[Data for processing — start]
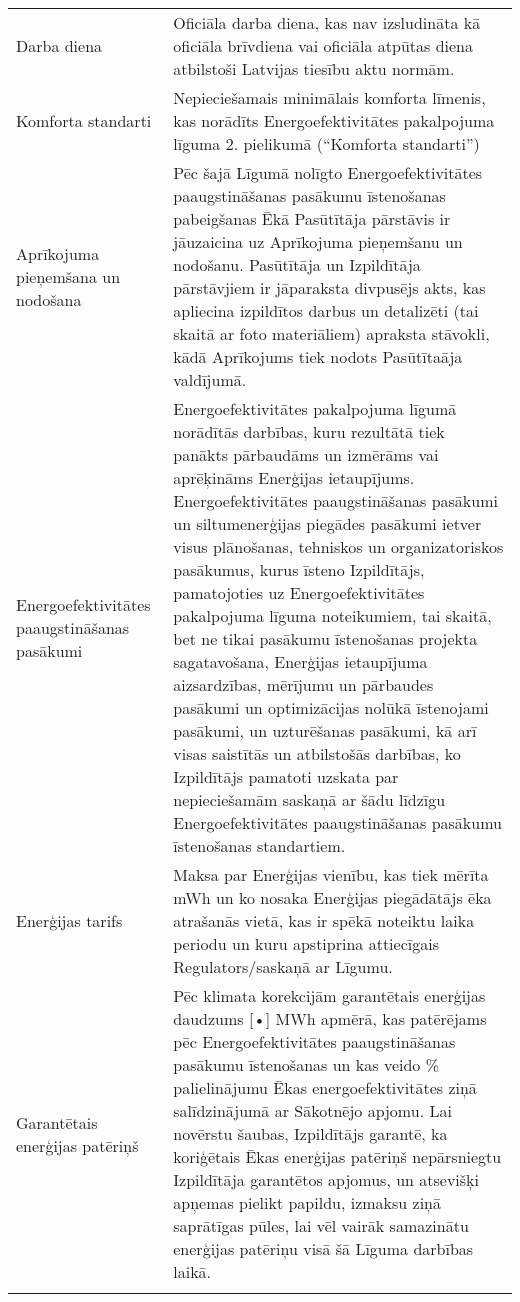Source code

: \documentclass[a4paper]{article}
\begin{document}
\begin{longtabu}{|X|X[2]|}
   \hline

   Darba diena & Oficiāla darba diena, kas nav izsludināta kā oficiāla brīvdiena vai oficiāla atpūtas diena atbilstoši Latvijas tiesību aktu
normām. \\\tabucline{}

   \hline

   Komforta standarti  & Nepieciešamais minimālais komforta līmenis, kas norādīts Energoefektivitātes pakalpojuma līguma 2. pielikumā
(“Komforta standarti”) \\\tabucline{}

   \hline

   Aprīkojuma pieņemšana un
nodošana & Pēc šajā Līgumā nolīgto Energoefektivitātes paaugstināšanas pasākumu īstenošanas pabeigšanas Ēkā Pasūtītāja
pārstāvis ir jāuzaicina uz Aprīkojuma pieņemšanu un nodošanu. Pasūtītāja un Izpildītāja pārstāvjiem ir jāparaksta
divpusējs akts, kas apliecina izpildītos darbus un detalizēti (tai skaitā ar foto materiāliem) apraksta stāvokli, kādā
Aprīkojums tiek nodots Pasūtītaāja valdījumā. \\\tabucline{}

   \hline

   Energoefektivitātes
paaugstināšanas pasākumi & Energoefektivitātes pakalpojuma līgumā norādītās darbības, kuru rezultātā tiek panākts pārbaudāms un izmērāms vai
aprēķināms Enerģijas ietaupījums. Energoefektivitātes paaugstināšanas pasākumi un siltumenerģijas piegādes pasākumi
ietver visus plānošanas, tehniskos un organizatoriskos pasākumus, kurus īsteno Izpildītājs, pamatojoties uz
Energoefektivitātes pakalpojuma līguma noteikumiem, tai skaitā, bet ne tikai pasākumu īstenošanas projekta sagatavošana,
Enerģijas ietaupījuma aizsardzības, mērījumu un pārbaudes pasākumi un optimizācijas nolūkā īstenojami pasākumi, un
uzturēšanas pasākumi, kā arī visas saistītās un atbilstošās darbības, ko Izpildītājs pamatoti uzskata par nepieciešamām
saskaņā ar šādu līdzīgu Energoefektivitātes paaugstināšanas pasākumu īstenošanas standartiem.\\\tabucline{}

   \hline

   Enerģijas tarifs & Maksa par Enerģijas vienību, kas tiek mērīta mWh un ko nosaka Enerģijas piegādātājs ēka atrašanās vietā, kas ir spēkā
noteiktu laika periodu un kuru apstiprina attiecīgais Regulators/saskaņā ar Līgumu.\\\tabucline{}

   \hline

   Garantētais enerģijas patēriņš & Pēc klimata korekcijām garantētais enerģijas daudzums [•] MWh apmērā, kas patērējams pēc Energoefektivitātes
paaugstināšanas pasākumu īstenošanas un kas veido  \% palielinājumu Ēkas energoefektivitātes ziņā salīdzinājumā ar
Sākotnējo apjomu. Lai novērstu šaubas, Izpildītājs garantē, ka koriģētais Ēkas enerģijas patēriņš nepārsniegtu Izpildītāja
garantētos apjomus, un atsevišķi apņemas pielikt papildu, izmaksu ziņā saprātīgas pūles, lai vēl vairāk samazinātu enerģijas
patēriņu visā šā Līguma darbības laikā.\\\tabucline{}


\end{longtabu}
\end{document}
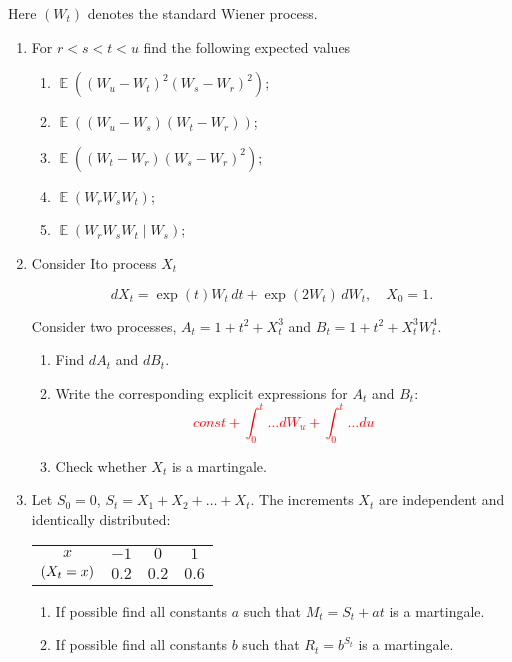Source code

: \documentclass[12pt]{article}
\let\P\relax
\DeclareMathOperator{\P}{\mathbb{P}}
\DeclareMathOperator{\E}{\mathbb{E}}
\begin{document}
Here $(W_t)$ denotes the standard Wiener process.

\begin{enumerate}
    
    
    
    \item For $r<s<t<u$ find the following expected values 
    \begin{enumerate}
    \item $\E((W_u - W_t)^2(W_s - W_r)^2)$;
    \item $\E((W_u - W_s)(W_t - W_r))$;
    \item $\E((W_t - W_r)(W_s - W_r)^2)$;
    \item $\E(W_r W_s W_t)$;
    \item $\E(W_r W_s W_t \mid W_s)$;
    \end{enumerate}

\item Consider Ito process $X_t$

\[
dX_t = \exp(t) W_t\, dt + \exp(2W_t) \, dW_t, \quad X_0 = 1.
\]

Consider two processes, $A_t = 1 + t^2 + X_t^3$ and $B_t = 1 + t^2 + X_t^3 W_t^4$.

\begin{enumerate}
    \item Find $dA_t$ and $dB_t$.
    \item Write the corresponding explicit expressions for $A_t$ and $B_t$:
    \textcolor{red}{
    \[
    const + \int_0^t \ldots dW_u + \int_0^t \ldots du
    \]
    }
    \item Check whether $X_t$ is a martingale.
\end{enumerate}

\item Let $S_0 = 0$, $S_t = X_1 + X_2 + \ldots + X_t$. The increments $X_t$ are independent and identically distributed: 

\begin{tabular}{cccc}
\toprule
$x$ & $-1$ & $0$ & $1$ \\
$\P(X_t = x)$ & $0.2$ & $0.2$ & $0.6$ \\
\bottomrule
\end{tabular}

\begin{enumerate}
    \item If possible find all constants $a$ such that $M_t = S_t + at$ is a martingale.
  \item If possible find all constants $b$ such that $R_t = b^{S_t}$ is a martingale.
\end{enumerate}


\end{enumerate}
\end{document}
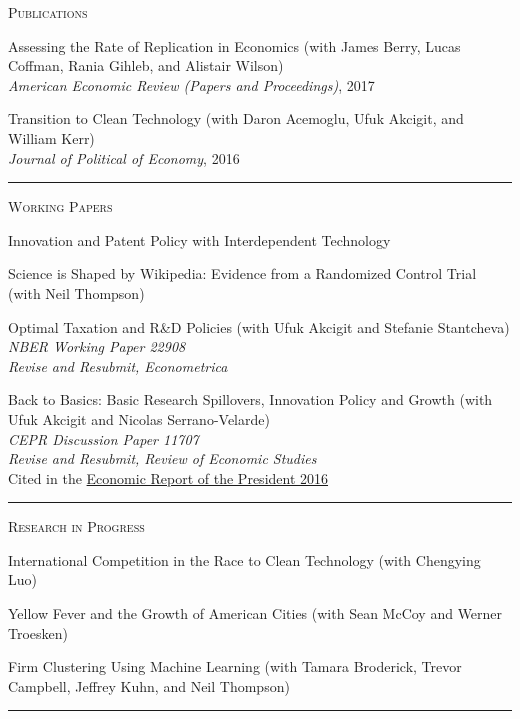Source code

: \documentclass{article}
\begin{document}
\parbox{\textwidth}{
\parbox[t]{0.28\textwidth}{ \raggedright \noindent \textsc{ Publications } }
\parbox[t]{0.72\textwidth}{ \raggedright

Assessing the Rate of Replication in Economics (with James Berry, Lucas Coffman, Rania Gihleb, and Alistair Wilson) \\
\textit{American Economic Review (Papers and Proceedings)}, 2017
\vspace{0.27cm}

Transition to Clean Technology (with Daron Acemoglu, Ufuk Akcigit, and William Kerr) \\
\textit{Journal of Political of Economy}, 2016
\vspace{0.27cm}

}
\textcolor{light-gray}{\hrule}
}
\vspace{0.3cm}

\parbox{\textwidth}{
\parbox[t]{0.28\textwidth}{ \raggedright \noindent \textsc{ Working Papers } }
\parbox[t]{0.72\textwidth}{ \raggedright

Innovation and Patent Policy with Interdependent Technology
\vspace{0.27cm}

Science is Shaped by Wikipedia: Evidence from a Randomized Control Trial (with Neil Thompson)
\vspace{0.27cm}

Optimal Taxation and R\&D Policies (with Ufuk Akcigit and Stefanie Stantcheva)  \\
 \textit{NBER Working Paper 22908}  \\
 \textit{Revise and Resubmit, Econometrica}
\vspace{0.27cm}

Back to Basics: Basic Research Spillovers, Innovation Policy and Growth (with Ufuk Akcigit and Nicolas Serrano-Velarde)  \\
 \textit{CEPR Discussion Paper 11707}  \\
 \textit{Revise and Resubmit, Review of Economic Studies}  \\
 Cited in the \href{https://www.gpo.gov/fdsys/pkg/ERP-2016/pdf/ERP-2016.pdf}{Economic Report of the President 2016}
\vspace{0.27cm}

}
\textcolor{light-gray}{\hrule}
}
\vspace{0.3cm}

\parbox{\textwidth}{
\parbox[t]{0.28\textwidth}{ \raggedright \noindent \textsc{ Research in Progress } }
\parbox[t]{0.72\textwidth}{ \raggedright

International Competition in the Race to Clean Technology (with Chengying Luo)
\vspace{0.27cm}

Yellow Fever and the Growth of American Cities (with Sean McCoy and Werner Troesken)
\vspace{0.27cm}

Firm Clustering Using Machine Learning (with Tamara Broderick, Trevor Campbell, Jeffrey Kuhn, and Neil Thompson)
\vspace{0.27cm}

}
\textcolor{light-gray}{\hrule}
}
\vspace{0.3cm}
\end{document}
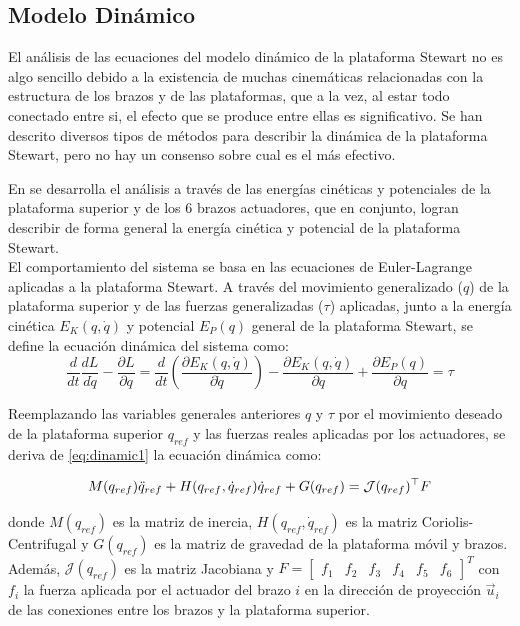 \subsection{Modelo Dinámico}

El análisis de las ecuaciones del modelo dinámico de la plataforma Stewart no es algo sencillo debido a la existencia de muchas cinemáticas relacionadas con la estructura de los brazos y de las plataformas, que a la vez, al estar todo conectado entre si, el efecto que se produce entre ellas es significativo. Se han descrito diversos tipos de métodos para describir la dinámica de la plataforma Stewart, pero no hay un consenso sobre cual es el más efectivo. 

En \cite{bingul2012modeling} se desarrolla el análisis a través de las energías cinéticas y potenciales de la plataforma superior y de los 6 brazos actuadores, que en conjunto, logran describir de forma general la energía cinética y potencial de la plataforma Stewart.\\

El comportamiento del sistema se basa en las ecuaciones de Euler-Lagrange aplicadas a la plataforma Stewart. A través del movimiento generalizado ($q$) de la plataforma superior y de las fuerzas generalizadas ($\tau$) aplicadas, junto a la energía cinética $E_K(q,\dot{q})$ y potencial $E_P(q)$ general de la plataforma Stewart, se define la ecuación dinámica del sistema como:
\begin{equation} \label{eq:dinamic1}
    \frac{d}{dt} \frac{dL}{d \dot{q}} - \frac{\partial L}{\partial q} = \frac{d}{dt} \left( \frac{\partial E_K(q,\dot{q})}{\partial \dot{q}} \right) - \frac{\partial E_K(q,\dot{q})}{\partial q} + \frac{\partial E_P(q)}{\partial q} = \tau
\end{equation}

Reemplazando las variables generales anteriores $q$ y $\tau$ por el movimiento deseado de la plataforma superior $q_{ref}$ y las fuerzas reales aplicadas por los actuadores, se deriva de \ref{eq:dinamic1} la ecuación dinámica como:

\begin{equation} \label{eq:dinamic2}
    M(q_{ref}) \Ddot{q}_{ref} + H(q_{ref},\dot{q}_{ref}) \dot{q}_{ref} + G(q_{ref}) = \mathcal{J}(q_{ref})^{\top} F
\end{equation}

donde $M(q_{ref})$ es la matriz de inercia, $H(q_{ref},\dot{q}_{ref})$ es la matriz Coriolis-Centrifugal y $G(q_{ref})$ es la matriz de gravedad de la plataforma móvil y brazos. Además, $\mathcal{J}(q_{ref})$ es la matriz Jacobiana y $F=\begin{bmatrix} f_1 & f_2 & f_3 & f_4 & f_5 & f_6 \end{bmatrix}^T$ con $f_i$ la fuerza aplicada por el actuador del brazo $i$ en la dirección de proyección $\vec{u}_i$ de las conexiones entre los brazos y la plataforma superior.


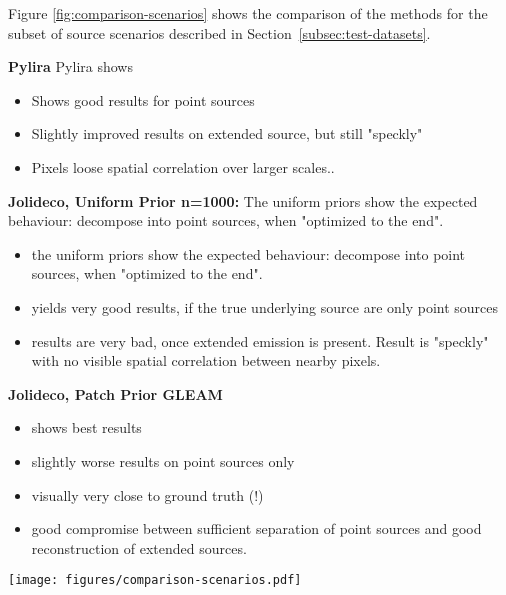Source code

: \documentclass[twocolumn]{aastex631}
\newcommand{\todo}[1]{\textcolor{red}{TODO: #1}\PackageWarning{TODO:}{#1!}}
\begin{document}
    Figure \ref{fig:comparison-scenarios} shows the comparison of the methods for the subset of source scenarios described in Section~\ref{subsec:test-datasets}.

    \par{\textbf{Pylira}}
    Pylira shows 
    \begin{itemize}
        \item Shows good results for point sources
        \item Slightly improved results on extended source, but still "speckly"
        \item Pixels loose spatial correlation over larger scales..
    \end{itemize}

    
    \par{\textbf{Jolideco, Uniform Prior n=1000:}}
    The uniform priors show the expected behaviour: decompose into point sources, when "optimized to the end".
    
    \begin{itemize}
        \item the uniform priors show the expected behaviour: decompose into point sources, when "optimized to the end".
        \item yields very good results, if the true underlying source are only point sources
        \item results are very bad, once extended emission is present. Result is "speckly" with no visible spatial correlation between nearby pixels.
    \end{itemize}

    \par{\textbf{Jolideco, Patch Prior GLEAM}}
    \begin{itemize}
        \item shows best results
        \item slightly worse results on point sources only
        \item visually very close to ground truth (!)
        \item good compromise between sufficient separation of point sources and good reconstruction of extended sources.
    \end{itemize}

    
    
    
    \begin{figure*}
        \begin{centering}
            \texttt{[image: figures/comparison-scenarios.pdf]}
            \caption{
                Comparison of different deconvolution methods for different scenarios. The left column shows the raw simulated data and the second most column from the left the ground truth to comapare to. The simulation used a background level of "bg1 and a Gaussian PSF of \todo{x pixels}. The \textit{Pylira} method uses the \textit{Pylira} method with standard configuration.
                All results are available at \url{https://jolideco.github.io/jolideco-comparison}.
            }
            \label{fig:comparison-scenarios}
        \end{centering}
    \end{figure*}
\end{document}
[Data for processing — finish]
What this task involves:
I would like the number of lines in the material above that contain the string "Ufuk", with no other words in the reply.

Problem solution:
3